Bitkilerde bulunan etken maddelerin bazı ilaçlarla ters etkileşime girdiğini de akıllardan çıkarmamak gerekir. Örneğin baş ağrısı için ya da tansiyonunuz için kullandığınız ilaçlarla etkileşebilen bu etkenler, kanamaya neden olabilir, kanın pıhtılaşmasını sağlayabilir, zehirleyebilir kısaca sizi hastanelik edebilir.
Çarpıcı bir örnek:
Kekik çayı içerek acile kaldırılan kişileri yakın zamanda medyadan duymuşsunuzdur.
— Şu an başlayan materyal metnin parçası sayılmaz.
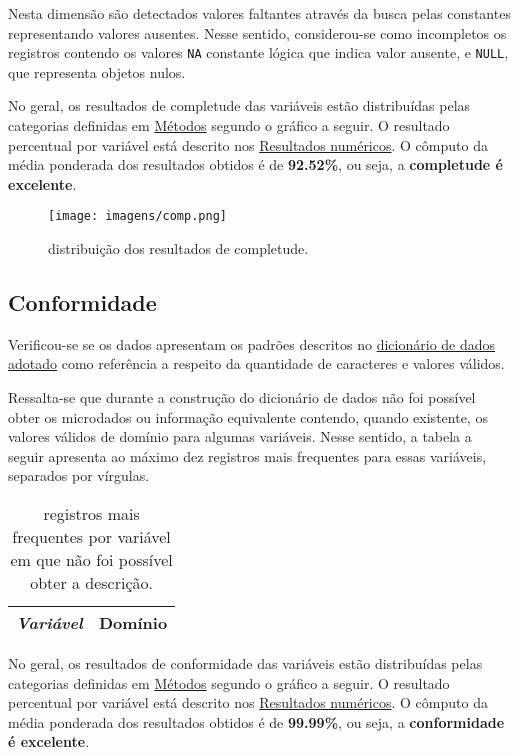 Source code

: \documentclass[
  12,
  table]{proadi}
\begin{document}
Nesta dimensão são detectados valores faltantes através da busca pelas
constantes representando valores ausentes. Nesse sentido, considerou-se
como incompletos os registros contendo os valores \texttt{NA} constante
lógica que indica valor ausente, e \texttt{NULL}, que representa objetos
nulos.

No geral, os resultados de completude das variáveis estão distribuídas
pelas categorias definidas em \protect\hyperlink{muxe9todos}{Métodos}
segundo o gráfico a seguir. O resultado percentual por variável está
descrito nos \protect\hyperlink{resultados-numuxe9ricos}{Resultados
numéricos}. O cômputo da média ponderada dos resultados obtidos é de
\textbf{92.52\%}, ou seja, a \textbf{completude é excelente}.

\begin{figure}
\centering
\texttt{[image: imagens/comp.png]}
\caption{distribuição dos resultados de completude.}
\end{figure}

\hypertarget{conformidade}{%
\subsection{Conformidade}\label{conformidade}}

Verificou-se se os dados apresentam os padrões descritos no
\protect\hyperlink{dicionuxe1rio-adotado}{dicionário de dados adotado}
como referência a respeito da quantidade de caracteres e valores
válidos.

Ressalta-se que durante a construção do dicionário de dados não foi
possível obter os microdados ou informação equivalente contendo, quando
existente, os valores válidos de domínio para algumas variáveis. Nesse
sentido, a tabela a seguir apresenta ao máximo dez registros mais
frequentes para essas variáveis, separados por vírgulas.

\begingroup\fontsize{10}{12}\selectfont

\begin{longtable}[t]{>{}l>{\raggedright\arraybackslash}p{10cm}}
\caption{\label{tab:unnamed-chunk-12}registros mais frequentes por variável em que não foi possível obter a descrição.}\\
\toprule
\em{Variável} & Domínio\\


\bottomrule
\end{longtable}
\endgroup{}

No geral, os resultados de conformidade das variáveis estão distribuídas
pelas categorias definidas em \protect\hyperlink{muxe9todos}{Métodos}
segundo o gráfico a seguir. O resultado percentual por variável está
descrito nos \protect\hyperlink{resultados-numuxe9ricos}{Resultados
numéricos}. O cômputo da média ponderada dos resultados obtidos é de
\textbf{99.99\%}, ou seja, a \textbf{conformidade é excelente}.
\end{document}
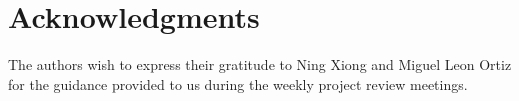 \section{Acknowledgments}
The authors wish to express their gratitude to Ning Xiong and Miguel Leon Ortiz
for the guidance provided to us during the weekly project review meetings.
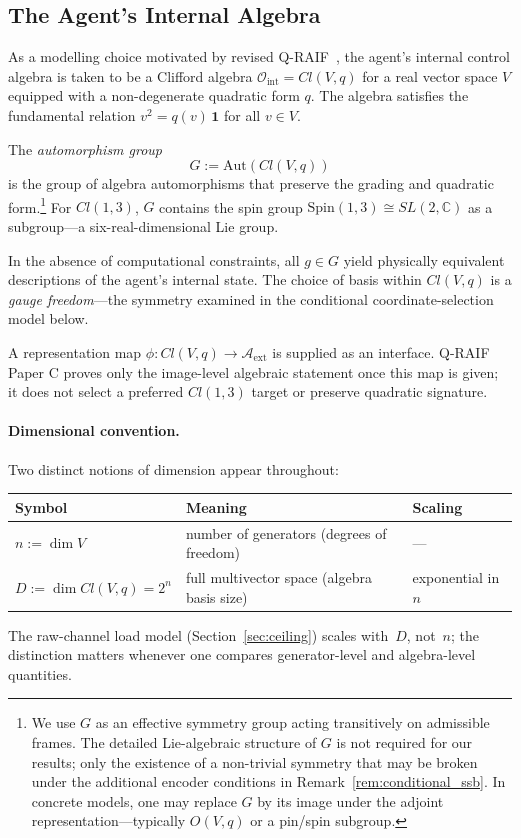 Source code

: \documentclass[12pt]{article}
\begin{document}
\subsection{The Agent's Internal Algebra}
\label{subsec:algebra}

As a modelling choice motivated by revised
Q-RAIF~\cite{Liu2026QRAIF_B,Liu2026QRAIF_C},
the agent's internal control algebra is taken to be a Clifford algebra
$\mathcal{O}_{\mathrm{int}} = Cl(V,q)$
for a real vector space $V$ equipped with a non-degenerate
quadratic form $q$.
The algebra satisfies the fundamental relation
$v^2 = q(v)\,\mathbf{1}$ for all $v \in V$.

The \emph{automorphism group}
\begin{equation}
\label{eq:gauge_group}
G := \mathrm{Aut}(Cl(V,q))
\end{equation}
is the group of algebra automorphisms that preserve the
grading and quadratic form.\footnote{\label{fn:gauge_group}%
We use $G$ as an effective symmetry group acting
transitively on admissible frames.
The detailed Lie-algebraic structure of $G$ is not required
for our results; only the existence of a non-trivial
symmetry that may be broken under the additional encoder
conditions in Remark~\ref{rem:conditional_ssb}.
In concrete models, one may replace $G$ by its image
under the adjoint representation---typically
$O(V,q)$ or a pin/spin subgroup.}
For $Cl(1,3)$, $G$ contains the spin group
$\mathrm{Spin}(1,3) \cong SL(2,\mathbb{C})$
as a subgroup---a six-real-dimensional Lie group.

In the absence of computational constraints, all
$g \in G$ yield physically equivalent descriptions of
the agent's internal state.
The choice of basis within $Cl(V,q)$ is a \emph{gauge
freedom}---the symmetry examined in the conditional
coordinate-selection model below.

A representation map
$\phi:Cl(V,q)\to\mathcal A_{\mathrm{ext}}$ is supplied as an
interface.  Q-RAIF Paper C proves only the image-level algebraic
statement once this map is given; it does not select a preferred
$Cl(1,3)$ target or preserve quadratic signature.

\paragraph{Dimensional convention.}
Two distinct notions of dimension appear throughout:
\begin{center}
\small
\begin{tabular}{@{}lll@{}}
\toprule
Symbol & Meaning & Scaling \\
\midrule
$n := \dim V$ & number of generators
  (degrees of freedom) & --- \\
$D := \dim Cl(V,q) = 2^n$ & full multivector space
  (algebra basis size) & exponential in $n$ \\
\bottomrule
\end{tabular}
\end{center}
The raw-channel load model (Section~\ref{sec:ceiling})
scales with~$D$, not~$n$; the distinction matters
whenever one compares generator-level and
algebra-level quantities.
\end{document}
Kekiğe benzer en az 10 çeşit bitkinin var olduğunu bu nedenle her kekiğin aynı olmadığını, içindeki etken maddenin her türünde farklı dozlarda bulunduğunu aklınızdan çıkarmayın.
Tabi örnek olarak kekikten bahsettim, daha birçok bitkinin aynı şekilde zehirli olabilen benzerlerine her zaman rastlamak mümkündür.
Siz siz olun konunun uzmanına danışmadan bilinçsizce bu ürünleri kullanmayın.